**Activity**
Locate the line that contains "選定するにあたって，以下の条件を設定した．" in the entries below, then repeat it and every following line through the line that contains "SQL injection attacks?", exactly, and no others.

»»

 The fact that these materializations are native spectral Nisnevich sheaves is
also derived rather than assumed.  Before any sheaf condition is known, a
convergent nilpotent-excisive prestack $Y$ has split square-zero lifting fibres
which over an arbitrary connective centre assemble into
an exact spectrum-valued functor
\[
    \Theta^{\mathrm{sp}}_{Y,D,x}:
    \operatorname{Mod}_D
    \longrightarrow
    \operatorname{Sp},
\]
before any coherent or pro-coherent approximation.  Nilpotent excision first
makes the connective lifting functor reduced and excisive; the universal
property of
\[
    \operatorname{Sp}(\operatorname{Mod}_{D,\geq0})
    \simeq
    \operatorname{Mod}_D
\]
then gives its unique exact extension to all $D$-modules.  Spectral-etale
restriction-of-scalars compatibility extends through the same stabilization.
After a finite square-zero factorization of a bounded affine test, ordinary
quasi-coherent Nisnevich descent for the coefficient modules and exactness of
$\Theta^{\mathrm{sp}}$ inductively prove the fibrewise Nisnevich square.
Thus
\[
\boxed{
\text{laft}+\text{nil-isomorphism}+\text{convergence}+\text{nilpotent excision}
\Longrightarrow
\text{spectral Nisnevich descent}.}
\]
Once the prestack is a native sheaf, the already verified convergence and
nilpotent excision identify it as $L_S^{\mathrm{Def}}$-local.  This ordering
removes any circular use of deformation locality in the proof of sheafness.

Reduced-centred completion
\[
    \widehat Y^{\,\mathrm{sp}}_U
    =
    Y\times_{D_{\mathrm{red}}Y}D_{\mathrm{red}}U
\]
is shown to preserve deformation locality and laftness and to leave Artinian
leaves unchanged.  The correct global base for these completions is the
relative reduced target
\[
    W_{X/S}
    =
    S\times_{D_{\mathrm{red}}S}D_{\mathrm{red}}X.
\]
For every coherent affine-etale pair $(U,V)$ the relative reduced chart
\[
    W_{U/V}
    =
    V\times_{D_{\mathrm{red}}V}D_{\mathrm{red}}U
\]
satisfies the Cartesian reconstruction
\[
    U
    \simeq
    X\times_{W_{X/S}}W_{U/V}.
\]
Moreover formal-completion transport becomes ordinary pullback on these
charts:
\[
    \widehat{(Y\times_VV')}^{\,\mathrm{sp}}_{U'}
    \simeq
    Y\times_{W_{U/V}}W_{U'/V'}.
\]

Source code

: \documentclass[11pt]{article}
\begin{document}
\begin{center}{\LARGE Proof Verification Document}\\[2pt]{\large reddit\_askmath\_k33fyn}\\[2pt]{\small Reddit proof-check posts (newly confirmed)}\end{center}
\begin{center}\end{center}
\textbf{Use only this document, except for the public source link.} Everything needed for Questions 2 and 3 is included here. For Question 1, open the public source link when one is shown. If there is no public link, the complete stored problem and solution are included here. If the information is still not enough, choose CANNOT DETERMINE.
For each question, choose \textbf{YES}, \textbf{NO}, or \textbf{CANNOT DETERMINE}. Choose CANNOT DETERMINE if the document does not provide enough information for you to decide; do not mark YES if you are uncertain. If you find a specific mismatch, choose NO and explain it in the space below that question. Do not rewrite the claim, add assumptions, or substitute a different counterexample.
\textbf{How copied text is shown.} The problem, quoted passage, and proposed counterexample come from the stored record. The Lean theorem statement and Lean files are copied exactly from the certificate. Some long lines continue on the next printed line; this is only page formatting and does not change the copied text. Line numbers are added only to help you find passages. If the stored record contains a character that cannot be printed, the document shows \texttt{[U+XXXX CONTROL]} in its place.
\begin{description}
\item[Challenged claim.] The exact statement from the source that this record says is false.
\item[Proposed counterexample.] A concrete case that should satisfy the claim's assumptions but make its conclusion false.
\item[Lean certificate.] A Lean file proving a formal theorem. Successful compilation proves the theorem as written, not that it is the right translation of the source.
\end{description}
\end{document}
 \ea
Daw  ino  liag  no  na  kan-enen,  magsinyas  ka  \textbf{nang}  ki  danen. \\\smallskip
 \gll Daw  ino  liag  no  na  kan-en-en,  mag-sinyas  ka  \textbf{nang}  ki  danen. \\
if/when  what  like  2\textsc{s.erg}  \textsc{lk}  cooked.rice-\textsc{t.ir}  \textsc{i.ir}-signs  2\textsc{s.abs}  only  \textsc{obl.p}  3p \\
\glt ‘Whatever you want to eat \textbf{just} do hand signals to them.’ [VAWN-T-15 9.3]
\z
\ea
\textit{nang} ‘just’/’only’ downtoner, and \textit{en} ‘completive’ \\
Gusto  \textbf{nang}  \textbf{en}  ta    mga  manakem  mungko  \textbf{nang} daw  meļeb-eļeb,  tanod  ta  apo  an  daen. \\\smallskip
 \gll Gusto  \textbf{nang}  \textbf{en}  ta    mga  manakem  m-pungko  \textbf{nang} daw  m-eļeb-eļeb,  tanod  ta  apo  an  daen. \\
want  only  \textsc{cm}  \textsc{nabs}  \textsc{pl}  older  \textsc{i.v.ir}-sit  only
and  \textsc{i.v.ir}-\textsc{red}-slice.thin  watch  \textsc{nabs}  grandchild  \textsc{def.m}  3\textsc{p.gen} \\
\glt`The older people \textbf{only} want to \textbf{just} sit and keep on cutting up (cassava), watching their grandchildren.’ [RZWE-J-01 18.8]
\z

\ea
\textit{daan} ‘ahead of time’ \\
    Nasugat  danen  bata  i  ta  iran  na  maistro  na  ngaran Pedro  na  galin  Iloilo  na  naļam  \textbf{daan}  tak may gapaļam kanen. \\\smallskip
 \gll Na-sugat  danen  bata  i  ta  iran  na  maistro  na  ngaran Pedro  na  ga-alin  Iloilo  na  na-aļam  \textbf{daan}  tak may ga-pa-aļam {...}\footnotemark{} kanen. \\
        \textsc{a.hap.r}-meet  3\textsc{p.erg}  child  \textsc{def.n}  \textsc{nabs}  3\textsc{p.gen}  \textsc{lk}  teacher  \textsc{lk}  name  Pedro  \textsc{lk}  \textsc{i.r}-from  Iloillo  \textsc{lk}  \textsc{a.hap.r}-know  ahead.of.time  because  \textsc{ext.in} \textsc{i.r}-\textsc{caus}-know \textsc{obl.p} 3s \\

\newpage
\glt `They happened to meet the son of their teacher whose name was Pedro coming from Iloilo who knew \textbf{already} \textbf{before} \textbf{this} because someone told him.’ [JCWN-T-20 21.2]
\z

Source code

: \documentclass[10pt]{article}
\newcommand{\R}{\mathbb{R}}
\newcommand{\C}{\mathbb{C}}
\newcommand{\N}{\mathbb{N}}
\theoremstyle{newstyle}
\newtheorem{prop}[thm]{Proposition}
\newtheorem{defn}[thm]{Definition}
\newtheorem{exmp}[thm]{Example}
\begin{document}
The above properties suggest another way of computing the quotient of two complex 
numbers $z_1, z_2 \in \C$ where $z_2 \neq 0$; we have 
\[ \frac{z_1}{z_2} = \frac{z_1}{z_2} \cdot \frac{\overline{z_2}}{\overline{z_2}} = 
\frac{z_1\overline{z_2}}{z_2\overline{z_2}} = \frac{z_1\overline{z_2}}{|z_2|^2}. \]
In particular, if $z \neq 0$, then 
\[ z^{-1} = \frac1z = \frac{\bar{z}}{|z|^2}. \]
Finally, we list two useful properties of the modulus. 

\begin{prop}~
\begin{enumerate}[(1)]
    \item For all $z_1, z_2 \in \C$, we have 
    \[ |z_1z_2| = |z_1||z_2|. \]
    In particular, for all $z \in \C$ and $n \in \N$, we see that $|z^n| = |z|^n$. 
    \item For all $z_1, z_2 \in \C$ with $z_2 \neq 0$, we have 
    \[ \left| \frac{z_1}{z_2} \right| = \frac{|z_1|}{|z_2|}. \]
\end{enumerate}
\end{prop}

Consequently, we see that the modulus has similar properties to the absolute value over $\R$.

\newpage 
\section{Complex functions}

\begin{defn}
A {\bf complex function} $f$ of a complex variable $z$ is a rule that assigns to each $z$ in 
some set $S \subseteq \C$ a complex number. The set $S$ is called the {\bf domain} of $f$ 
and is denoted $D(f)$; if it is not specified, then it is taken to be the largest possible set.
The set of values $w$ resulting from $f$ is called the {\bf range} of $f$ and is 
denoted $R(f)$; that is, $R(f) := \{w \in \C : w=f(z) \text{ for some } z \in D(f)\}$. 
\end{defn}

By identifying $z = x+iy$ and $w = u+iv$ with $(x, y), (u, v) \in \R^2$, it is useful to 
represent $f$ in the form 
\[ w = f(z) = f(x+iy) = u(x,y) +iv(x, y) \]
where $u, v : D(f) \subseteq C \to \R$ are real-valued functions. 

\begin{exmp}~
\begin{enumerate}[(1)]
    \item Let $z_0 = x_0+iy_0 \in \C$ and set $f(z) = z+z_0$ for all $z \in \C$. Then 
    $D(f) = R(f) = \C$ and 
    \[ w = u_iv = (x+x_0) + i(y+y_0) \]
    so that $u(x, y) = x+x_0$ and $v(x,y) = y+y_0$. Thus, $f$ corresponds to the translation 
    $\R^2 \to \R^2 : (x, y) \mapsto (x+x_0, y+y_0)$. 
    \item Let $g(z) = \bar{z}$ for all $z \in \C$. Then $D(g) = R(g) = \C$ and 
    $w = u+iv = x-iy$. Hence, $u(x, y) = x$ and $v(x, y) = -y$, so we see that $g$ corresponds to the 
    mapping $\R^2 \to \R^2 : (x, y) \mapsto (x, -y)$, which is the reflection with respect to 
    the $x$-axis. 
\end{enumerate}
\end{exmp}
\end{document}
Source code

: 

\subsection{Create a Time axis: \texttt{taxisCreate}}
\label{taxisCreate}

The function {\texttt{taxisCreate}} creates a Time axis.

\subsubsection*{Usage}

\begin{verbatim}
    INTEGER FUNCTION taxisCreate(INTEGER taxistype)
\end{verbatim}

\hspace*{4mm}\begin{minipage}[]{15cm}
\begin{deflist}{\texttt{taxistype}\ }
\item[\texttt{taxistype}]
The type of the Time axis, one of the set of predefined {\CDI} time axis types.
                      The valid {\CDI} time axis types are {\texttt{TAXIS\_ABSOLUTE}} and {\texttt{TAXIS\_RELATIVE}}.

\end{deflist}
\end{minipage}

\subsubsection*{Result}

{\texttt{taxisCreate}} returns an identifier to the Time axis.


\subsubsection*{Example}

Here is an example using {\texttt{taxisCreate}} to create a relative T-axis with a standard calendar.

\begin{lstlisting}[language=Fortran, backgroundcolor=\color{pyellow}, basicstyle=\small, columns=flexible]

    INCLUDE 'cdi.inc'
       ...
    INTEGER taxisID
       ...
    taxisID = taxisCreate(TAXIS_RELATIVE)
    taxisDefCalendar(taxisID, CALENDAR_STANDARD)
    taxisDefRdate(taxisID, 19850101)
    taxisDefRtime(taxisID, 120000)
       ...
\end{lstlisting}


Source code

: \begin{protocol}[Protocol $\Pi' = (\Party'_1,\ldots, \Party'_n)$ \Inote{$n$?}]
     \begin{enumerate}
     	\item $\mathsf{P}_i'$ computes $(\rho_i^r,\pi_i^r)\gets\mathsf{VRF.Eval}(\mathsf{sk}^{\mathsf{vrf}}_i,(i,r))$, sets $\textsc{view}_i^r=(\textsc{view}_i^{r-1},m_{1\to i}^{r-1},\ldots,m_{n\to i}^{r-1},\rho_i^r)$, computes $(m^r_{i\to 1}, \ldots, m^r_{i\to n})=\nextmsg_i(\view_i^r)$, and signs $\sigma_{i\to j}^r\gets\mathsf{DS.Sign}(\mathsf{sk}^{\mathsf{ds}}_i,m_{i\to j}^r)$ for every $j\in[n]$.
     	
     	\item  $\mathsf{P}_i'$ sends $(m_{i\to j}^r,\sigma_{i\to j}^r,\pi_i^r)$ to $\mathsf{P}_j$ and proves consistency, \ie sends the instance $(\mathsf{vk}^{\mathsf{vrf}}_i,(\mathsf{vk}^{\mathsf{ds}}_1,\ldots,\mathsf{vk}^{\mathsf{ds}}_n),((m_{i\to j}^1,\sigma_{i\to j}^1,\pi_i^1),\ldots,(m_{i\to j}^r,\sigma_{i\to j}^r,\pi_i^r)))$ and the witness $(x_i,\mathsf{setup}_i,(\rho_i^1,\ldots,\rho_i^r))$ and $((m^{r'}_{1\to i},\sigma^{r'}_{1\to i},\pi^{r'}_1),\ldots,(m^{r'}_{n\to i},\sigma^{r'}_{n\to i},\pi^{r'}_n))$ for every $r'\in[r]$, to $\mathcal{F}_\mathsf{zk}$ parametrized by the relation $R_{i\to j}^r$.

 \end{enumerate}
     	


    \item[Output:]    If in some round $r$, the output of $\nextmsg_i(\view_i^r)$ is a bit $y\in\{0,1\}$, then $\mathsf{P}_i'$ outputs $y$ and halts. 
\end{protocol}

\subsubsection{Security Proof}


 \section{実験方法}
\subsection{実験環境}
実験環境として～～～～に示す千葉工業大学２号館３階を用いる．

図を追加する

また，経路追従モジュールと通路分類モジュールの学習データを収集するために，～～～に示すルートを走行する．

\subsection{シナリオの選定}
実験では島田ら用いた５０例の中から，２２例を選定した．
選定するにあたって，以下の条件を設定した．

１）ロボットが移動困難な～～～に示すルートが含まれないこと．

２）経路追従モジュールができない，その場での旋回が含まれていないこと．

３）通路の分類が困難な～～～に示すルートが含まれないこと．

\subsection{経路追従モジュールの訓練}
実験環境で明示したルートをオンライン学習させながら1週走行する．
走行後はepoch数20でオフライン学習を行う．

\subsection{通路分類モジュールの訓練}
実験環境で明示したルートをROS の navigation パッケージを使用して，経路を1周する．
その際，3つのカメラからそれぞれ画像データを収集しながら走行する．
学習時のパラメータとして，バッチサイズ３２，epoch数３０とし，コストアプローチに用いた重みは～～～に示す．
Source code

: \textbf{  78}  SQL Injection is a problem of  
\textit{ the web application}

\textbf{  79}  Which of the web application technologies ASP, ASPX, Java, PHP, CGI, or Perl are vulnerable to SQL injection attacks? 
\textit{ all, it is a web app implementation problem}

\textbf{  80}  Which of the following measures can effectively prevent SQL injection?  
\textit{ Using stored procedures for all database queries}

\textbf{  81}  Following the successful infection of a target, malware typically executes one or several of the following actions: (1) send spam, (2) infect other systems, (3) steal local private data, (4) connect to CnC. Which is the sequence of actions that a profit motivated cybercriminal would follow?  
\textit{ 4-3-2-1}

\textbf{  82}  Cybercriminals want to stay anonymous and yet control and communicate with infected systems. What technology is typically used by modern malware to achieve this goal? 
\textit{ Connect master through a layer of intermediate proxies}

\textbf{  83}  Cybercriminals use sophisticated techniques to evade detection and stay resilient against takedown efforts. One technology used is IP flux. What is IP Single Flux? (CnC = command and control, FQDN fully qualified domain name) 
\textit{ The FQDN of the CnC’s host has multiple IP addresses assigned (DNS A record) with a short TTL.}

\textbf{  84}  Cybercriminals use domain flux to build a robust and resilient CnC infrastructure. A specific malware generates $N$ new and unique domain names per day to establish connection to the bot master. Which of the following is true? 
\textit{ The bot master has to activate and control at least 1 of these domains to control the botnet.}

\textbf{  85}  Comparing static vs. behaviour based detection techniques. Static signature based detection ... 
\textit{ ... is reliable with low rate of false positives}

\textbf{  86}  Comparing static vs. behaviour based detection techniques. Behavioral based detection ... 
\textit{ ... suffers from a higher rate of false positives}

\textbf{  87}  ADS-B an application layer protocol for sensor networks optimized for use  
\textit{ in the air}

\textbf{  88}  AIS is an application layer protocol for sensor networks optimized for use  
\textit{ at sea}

««

**Task result**
選定するにあたって，以下の条件を設定した．

１）ロボットが移動困難な～～～に示すルートが含まれないこと．

２）経路追従モジュールができない，その場での旋回が含まれていないこと．

３）通路の分類が困難な～～～に示すルートが含まれないこと．

\subsection{経路追従モジュールの訓練}
実験環境で明示したルートをオンライン学習させながら1週走行する．
走行後はepoch数20でオフライン学習を行う．

\subsection{通路分類モジュールの訓練}
実験環境で明示したルートをROS の navigation パッケージを使用して，経路を1周する．
その際，3つのカメラからそれぞれ画像データを収集しながら走行する．
学習時のパラメータとして，バッチサイズ３２，epoch数３０とし，コストアプローチに用いた重みは～～～に示す．
Source code

: \textbf{  78}  SQL Injection is a problem of  
\textit{ the web application}

\textbf{  79}  Which of the web application technologies ASP, ASPX, Java, PHP, CGI, or Perl are vulnerable to SQL injection attacks? 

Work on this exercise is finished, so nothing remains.